Should one expect such an algorithm to write the phone book on one’s
behalf? Or that it writes the dictionary? I think that would be an
unrealistic expectation. E.g. a dictionary or phone book has precise
rules for how the words as written and grouped before they are sorted.

Fact is, again, that ёлка - "in the wild" - can be written ёлка and
елка. So if you assume that the algorithm should only deal with ёлка,
then you are also saying that you want the algorithm to deal with words
that have been prepared for sorting. Thus you are talking about a well
prepared text were ёлка is always written ёлка and not елка.

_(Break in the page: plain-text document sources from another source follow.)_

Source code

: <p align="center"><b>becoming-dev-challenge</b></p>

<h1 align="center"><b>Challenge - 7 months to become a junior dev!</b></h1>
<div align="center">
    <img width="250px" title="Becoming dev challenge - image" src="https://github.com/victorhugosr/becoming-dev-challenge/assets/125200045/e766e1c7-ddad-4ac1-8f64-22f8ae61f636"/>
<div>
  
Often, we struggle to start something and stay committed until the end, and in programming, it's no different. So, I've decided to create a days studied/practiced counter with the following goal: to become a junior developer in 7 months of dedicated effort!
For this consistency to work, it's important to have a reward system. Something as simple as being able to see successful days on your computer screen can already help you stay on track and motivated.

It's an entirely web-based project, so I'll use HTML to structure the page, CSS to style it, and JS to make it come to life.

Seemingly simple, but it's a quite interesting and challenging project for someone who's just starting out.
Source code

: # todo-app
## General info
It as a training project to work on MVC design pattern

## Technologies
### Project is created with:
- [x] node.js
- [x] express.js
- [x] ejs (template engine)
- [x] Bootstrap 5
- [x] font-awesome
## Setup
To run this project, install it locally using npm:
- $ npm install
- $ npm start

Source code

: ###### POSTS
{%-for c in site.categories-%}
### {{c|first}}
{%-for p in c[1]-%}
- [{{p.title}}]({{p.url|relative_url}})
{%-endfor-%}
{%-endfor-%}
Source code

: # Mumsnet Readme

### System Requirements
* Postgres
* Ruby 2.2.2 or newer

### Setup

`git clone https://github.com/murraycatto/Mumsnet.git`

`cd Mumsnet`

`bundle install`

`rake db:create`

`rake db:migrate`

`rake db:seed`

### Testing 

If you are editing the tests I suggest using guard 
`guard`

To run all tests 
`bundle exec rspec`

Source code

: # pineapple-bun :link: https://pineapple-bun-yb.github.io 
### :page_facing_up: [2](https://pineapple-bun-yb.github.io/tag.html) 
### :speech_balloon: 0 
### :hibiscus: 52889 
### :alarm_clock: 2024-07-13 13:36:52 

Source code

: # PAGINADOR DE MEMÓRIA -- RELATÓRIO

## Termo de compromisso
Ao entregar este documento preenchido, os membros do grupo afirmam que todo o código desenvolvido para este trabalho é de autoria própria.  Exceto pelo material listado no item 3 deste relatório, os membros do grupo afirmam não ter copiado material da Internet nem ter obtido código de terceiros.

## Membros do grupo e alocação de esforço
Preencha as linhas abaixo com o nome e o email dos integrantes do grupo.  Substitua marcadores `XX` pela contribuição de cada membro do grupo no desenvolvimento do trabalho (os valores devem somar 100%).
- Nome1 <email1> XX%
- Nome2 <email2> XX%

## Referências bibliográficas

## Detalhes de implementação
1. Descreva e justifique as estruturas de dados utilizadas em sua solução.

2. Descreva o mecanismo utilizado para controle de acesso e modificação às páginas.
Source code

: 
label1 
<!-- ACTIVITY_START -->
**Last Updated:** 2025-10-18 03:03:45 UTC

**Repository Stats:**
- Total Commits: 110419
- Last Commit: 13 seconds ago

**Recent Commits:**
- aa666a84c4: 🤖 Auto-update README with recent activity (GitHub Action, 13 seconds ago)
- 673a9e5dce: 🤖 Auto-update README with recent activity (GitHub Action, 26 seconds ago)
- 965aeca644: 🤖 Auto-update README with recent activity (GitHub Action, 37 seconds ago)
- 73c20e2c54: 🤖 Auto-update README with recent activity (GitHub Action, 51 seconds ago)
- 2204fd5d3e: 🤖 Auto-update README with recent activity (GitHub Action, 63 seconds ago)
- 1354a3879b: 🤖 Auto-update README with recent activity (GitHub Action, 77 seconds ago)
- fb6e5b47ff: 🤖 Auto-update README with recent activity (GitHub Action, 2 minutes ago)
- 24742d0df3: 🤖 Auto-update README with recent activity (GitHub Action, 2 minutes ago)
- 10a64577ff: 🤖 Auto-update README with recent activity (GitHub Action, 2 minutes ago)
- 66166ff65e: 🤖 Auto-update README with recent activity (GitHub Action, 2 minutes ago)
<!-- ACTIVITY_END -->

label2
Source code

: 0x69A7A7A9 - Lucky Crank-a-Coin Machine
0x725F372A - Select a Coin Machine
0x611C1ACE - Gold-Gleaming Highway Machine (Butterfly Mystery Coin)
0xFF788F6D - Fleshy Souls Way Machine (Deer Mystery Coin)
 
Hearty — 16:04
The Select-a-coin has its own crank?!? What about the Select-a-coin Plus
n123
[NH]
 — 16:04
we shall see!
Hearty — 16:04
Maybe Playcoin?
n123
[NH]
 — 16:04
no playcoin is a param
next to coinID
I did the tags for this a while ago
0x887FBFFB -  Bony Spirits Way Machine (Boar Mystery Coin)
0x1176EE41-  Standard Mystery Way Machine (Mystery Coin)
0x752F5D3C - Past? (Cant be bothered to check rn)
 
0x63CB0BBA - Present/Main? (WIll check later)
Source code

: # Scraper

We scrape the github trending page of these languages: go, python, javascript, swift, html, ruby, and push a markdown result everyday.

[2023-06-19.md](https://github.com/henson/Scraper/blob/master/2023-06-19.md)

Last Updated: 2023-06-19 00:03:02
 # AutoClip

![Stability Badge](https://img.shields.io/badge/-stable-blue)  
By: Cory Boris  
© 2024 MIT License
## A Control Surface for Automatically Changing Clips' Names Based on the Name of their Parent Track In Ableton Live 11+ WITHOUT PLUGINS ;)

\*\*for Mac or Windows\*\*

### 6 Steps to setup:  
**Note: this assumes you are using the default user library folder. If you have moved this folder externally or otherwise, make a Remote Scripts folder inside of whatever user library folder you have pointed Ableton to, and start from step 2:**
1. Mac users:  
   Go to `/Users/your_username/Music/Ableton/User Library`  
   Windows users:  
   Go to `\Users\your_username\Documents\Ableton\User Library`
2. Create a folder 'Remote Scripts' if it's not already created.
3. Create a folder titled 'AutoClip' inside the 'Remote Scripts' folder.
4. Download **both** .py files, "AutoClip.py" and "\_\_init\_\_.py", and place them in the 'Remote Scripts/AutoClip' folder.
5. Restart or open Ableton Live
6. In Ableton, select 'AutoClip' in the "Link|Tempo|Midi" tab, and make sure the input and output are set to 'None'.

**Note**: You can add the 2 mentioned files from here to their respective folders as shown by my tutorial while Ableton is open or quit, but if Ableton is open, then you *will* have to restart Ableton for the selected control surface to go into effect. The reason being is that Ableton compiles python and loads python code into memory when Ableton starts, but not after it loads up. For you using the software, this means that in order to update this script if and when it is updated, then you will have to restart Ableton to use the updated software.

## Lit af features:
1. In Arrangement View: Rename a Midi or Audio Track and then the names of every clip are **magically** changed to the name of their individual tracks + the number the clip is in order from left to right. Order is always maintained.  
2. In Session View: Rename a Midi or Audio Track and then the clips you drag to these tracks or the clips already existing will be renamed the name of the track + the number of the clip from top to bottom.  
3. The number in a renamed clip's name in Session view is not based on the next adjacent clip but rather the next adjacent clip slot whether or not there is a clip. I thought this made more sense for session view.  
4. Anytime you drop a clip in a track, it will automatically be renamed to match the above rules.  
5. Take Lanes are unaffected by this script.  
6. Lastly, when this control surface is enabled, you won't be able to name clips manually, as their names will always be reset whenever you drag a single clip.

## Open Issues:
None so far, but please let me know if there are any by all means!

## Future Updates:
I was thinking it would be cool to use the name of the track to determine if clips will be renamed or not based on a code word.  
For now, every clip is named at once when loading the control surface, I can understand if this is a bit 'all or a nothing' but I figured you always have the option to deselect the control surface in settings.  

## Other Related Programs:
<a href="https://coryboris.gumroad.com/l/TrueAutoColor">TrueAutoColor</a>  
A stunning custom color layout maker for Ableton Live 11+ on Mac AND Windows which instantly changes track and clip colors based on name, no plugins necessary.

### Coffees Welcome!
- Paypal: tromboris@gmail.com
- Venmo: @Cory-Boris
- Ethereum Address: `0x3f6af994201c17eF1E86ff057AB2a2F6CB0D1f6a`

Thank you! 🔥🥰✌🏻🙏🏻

While not a definitive "proof", I may also mention that the CSS list
module defines an enumeration style based on the Russian alphabet, in
which the ё is excluded.

http://www.w3.org/TR/css3-lists/#lower-russian

>>> A cursory scan of the UCA doesn't reveal if that's implementable, and
>>> experiments in a fairly fresh Linux Mint yield either
>>> ель < ёлка < тель < тёлка or ель < тель < тёлка < ёлка depending on
>>> the LANG setting (en_US works better than ru_RU).
>>
>> (Both examples consider the difference primary, but the the last
>> example is incorrect as the ёлка follows after the тёлка - which is
>> incorrect from every angle (except from the angle of the number of the
>> letter inside Unicode.)
>
> Right. And, ironically, the [en] collation is the correct one.

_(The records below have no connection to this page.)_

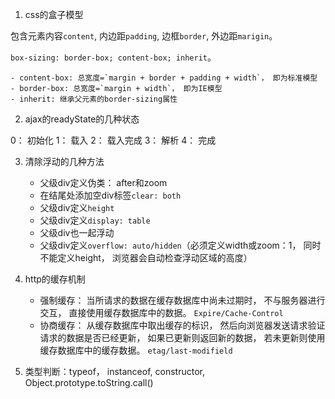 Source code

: <!--
 * @Description: 
 * @Date: 2020-01-01 20:56:07
 * @Author: mason
-->

1. css的盒子模型

包含元素内容`content`, 内边距`padding`, 边框`border`, 外边距`marigin`。

`box-sizing: border-box; content-box; inherit`。

    - content-box: 总宽度=`margin + border + padding + width`， 即为标准模型
    - border-box: 总宽度=`margin + width`， 即为IE模型
    - inherit: 继承父元素的border-sizing属性

2. ajax的readyState的几种状态

0： 初始化
1： 载入
2： 载入完成
3： 解析
4： 完成

3. 清除浮动的几种方法

    - 父级div定义伪类： after和zoom
    - 在结尾处添加空div标签`clear: both`
    - 父级div定义`height`
    - 父级div定义`display: table`
    - 父级div也一起浮动
    - 父级div定义`overflow: auto/hidden`（必须定义width或zoom：1， 同时不能定义height， 浏览器会自动检查浮动区域的高度）

4. http的缓存机制

    - 强制缓存： 当所请求的数据在缓存数据库中尚未过期时， 不与服务器进行交互， 直接使用缓存数据库中的数据。 `Expire/Cache-Control`
    - 协商缓存： 从缓存数据库中取出缓存的标识， 然后向浏览器发送请求验证请求的数据是否已经更新， 如果已更新则返回新的数据， 若未更新则使用缓存数据库中的缓存数据。 `etag/last-modifield`

5. 类型判断：typeof， instanceof, constructor, Object.prototype.toString.call() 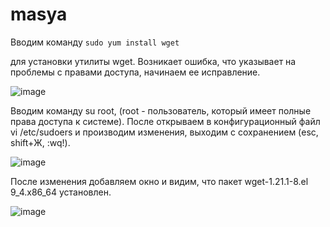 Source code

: # masya
Вводим команду `sudo yum install wget`

для установки утилиты wget. Возникает ошибка, что указывает на проблемы с правами доступа, начинаем ее исправление.

![image](https://github.com/user-attachments/assets/7444c749-516c-417a-9fc2-e44262c9b851)

Вводим команду su root, (root  - пользователь, который имеет полные права доступа к системе). После открываем в конфигурационный файл vi /etc/sudoers и производим изменения, выходим с сохранением (esc, shift+Ж, :wq!). 

![image](https://github.com/user-attachments/assets/3648054e-0f98-4ca1-adfa-914b80650abb)

После изменения добавляем окно и видим, что пакет wget-1.21.1-8.el 9_4.x86_64 установлен.

![image](https://github.com/user-attachments/assets/b78083ad-8bd5-40cf-a114-d5b33cd2bf1b)


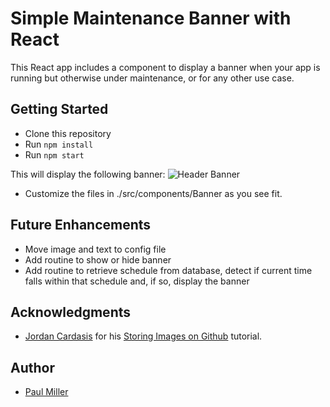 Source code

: # Simple Maintenance Banner with React

This React app includes a component to display a banner when your app is running but otherwise under maintenance, or for any other use case.

## Getting Started

* Clone this repository
* Run `npm install`
* Run `npm start`

This will display the following banner:
![Header Banner](../assets/simple-banner.png?raw=true)

* Customize the files in ./src/components/Banner as you see fit.

## Future Enhancements

* Move image and text to config file
* Add routine to show or hide banner
* Add routine to retrieve schedule from database, detect if current time falls within that schedule and, if so, display the banner

## Acknowledgments
* [Jordan Cardasis](https://gist.github.com/joncardasis) for his [Storing Images on Github](https://gist.github.com/joncardasis/e6494afd538a400722545163eb2e1fa5) tutorial.

## Author
* [Paul Miller](https://github.com/paulmiller3000) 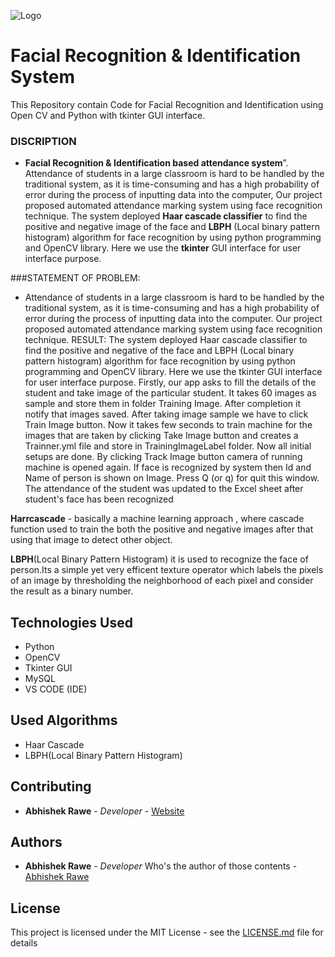 ![Logo](https://github.com/Safnaj/School-Management-System/blob/master/src/sms/other/img/MainDashboard.jpg)

# Facial Recognition & Identification System
This Repository contain Code for Facial Recognition and Identification using Open CV and Python with tkinter GUI interface.

### DISCRIPTION 
 

- __Facial Recognition & Identification based attendance system__”.
Attendance of students in a large classroom is hard to be handled by the traditional system, as it is time-consuming and has a high probability of error during the process of inputting data into the computer, Our project proposed automated attendance marking system using face recognition technique. The system deployed __Haar cascade classifier__ to find the positive and negative image of the face and __LBPH__ (Local binary pattern histogram) algorithm for face recognition by using python programming and OpenCV library. Here we use the __tkinter__ GUI interface for user interface purpose.


###STATEMENT OF PROBLEM:
- Attendance of students in a large classroom is hard to be handled by the traditional system, as it is time-consuming and has a high probability of error during the process of inputting data into the computer. Our project proposed automated attendance marking system using face recognition technique. RESULT: The system deployed Haar cascade classifier to find the positive and negative of the face and LBPH (Local binary pattern histogram) algorithm for face recognition by using python programming and OpenCV library. Here we use the tkinter GUI interface for user interface purpose. Firstly, our app asks to fill the details of the student and take image of the particular student. It takes 60 images as sample and store them in folder Training Image. After completion it notify that images saved. After taking image sample we have to click Train Image button. Now it takes few seconds to train machine for the images that are taken by clicking Take Image button and creates a Trainner.yml file and store in TrainingImageLabel folder. Now all initial setups are done. By clicking Track Image button camera of running machine is opened again. If face is recognized by system then Id and Name of person is shown on Image. Press Q (or q) for quit this window. The attendance of the student was updated to the Excel sheet after student's face has been recognized

__Harrcascade__ - basically a machine learning approach , where cascade function used to train the both the positive and negative images after that using that image to detect other object.

__LBPH__(Local Binary Pattern Histogram) it is used to recognize the face of person.Its a simple yet very efficent texture operator which labels the pixels of an image by thresholding the neighborhood of each pixel and consider the result as a binary number.


## Technologies Used
* Python
* OpenCV
* Tkinter GUI
* MySQL
* VS CODE (IDE)

## Used Algorithms 
* Haar Cascade   
* LBPH(Local Binary Pattern Histogram)





















## Contributing

* **Abhishek Rawe** - *Developer* - [Website](https://abhishek-rawe.netlify.app/)

## Authors

* **Abhishek Rawe** - *Developer* Who's the author of those contents - [Abhishek Rawe](https://abhishek-rawe.netlify.app/)

## License

This project is licensed under the MIT License - see the [LICENSE.md](https://github.com/abhishekrawe//LICENSE) file for details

Perhaps this bug is because the Russian localizers failed to get it the
way they wanted: Full alignment of Е and Ё? ;-)

>>> Could someone tell if the UCA in its current form is able to support that?
>>
>> Is there not a need for 3 kinds of sorting? Namely: a) Е/Ё as always
>> distinct letters, b) Е/Ё as always non-distinct letters, c) Е/Ё as
>> non-distinct letters except when used as the first letter. (Note that
>> the last variant would only be yield correct result on collections of
>> words where a first-letter Ё is guaranteed be rendered with a Ё. Thus,
>> if ёлка is written елка, then the result becomes incorrect.)
>
> We're not talking here about *words per se* that may or may not be
> rendered with a Ё, we're talking about letter sequences with Ё as a
> given. The dictionary order shows that all word-initial Ёs go after
> all word-initial Еs, but within a word the difference is secondary.
> For a set of letter sequences using canonical spelling of words, the
> collation algorithm should give their dictionary ordering, shouldn't
> it?

I believe the English Wikipedia article is pretty "canonical" when it
says that it can be done both ways - see the sources I pointed to above
for examples of sorting where the status as first letter doesn't matter.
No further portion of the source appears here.